═════ Exercise data ═════
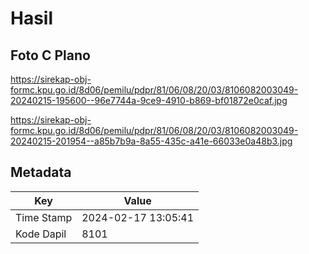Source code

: # Hasil

## Foto C Plano

https://sirekap-obj-formc.kpu.go.id/8d06/pemilu/pdpr/81/06/08/20/03/8106082003049-20240215-195600--96e7744a-9ce9-4910-b869-bf01872e0caf.jpg

https://sirekap-obj-formc.kpu.go.id/8d06/pemilu/pdpr/81/06/08/20/03/8106082003049-20240215-201954--a85b7b9a-8a55-435c-a41e-66033e0a48b3.jpg


## Metadata

| Key        | Value               |
| ---------- | ------------------- |
| Time Stamp | 2024-02-17 13:05:41 |
| Kode Dapil | 8101                |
═════
Scan the records above and report every line with the string "https".

• _Exercise output_:
https://sirekap-obj-formc.kpu.go.id/8d06/pemilu/pdpr/81/06/08/20/03/8106082003049-20240215-195600--96e7744a-9ce9-4910-b869-bf01872e0caf.jpg
https://sirekap-obj-formc.kpu.go.id/8d06/pemilu/pdpr/81/06/08/20/03/8106082003049-20240215-201954--a85b7b9a-8a55-435c-a41e-66033e0a48b3.jpg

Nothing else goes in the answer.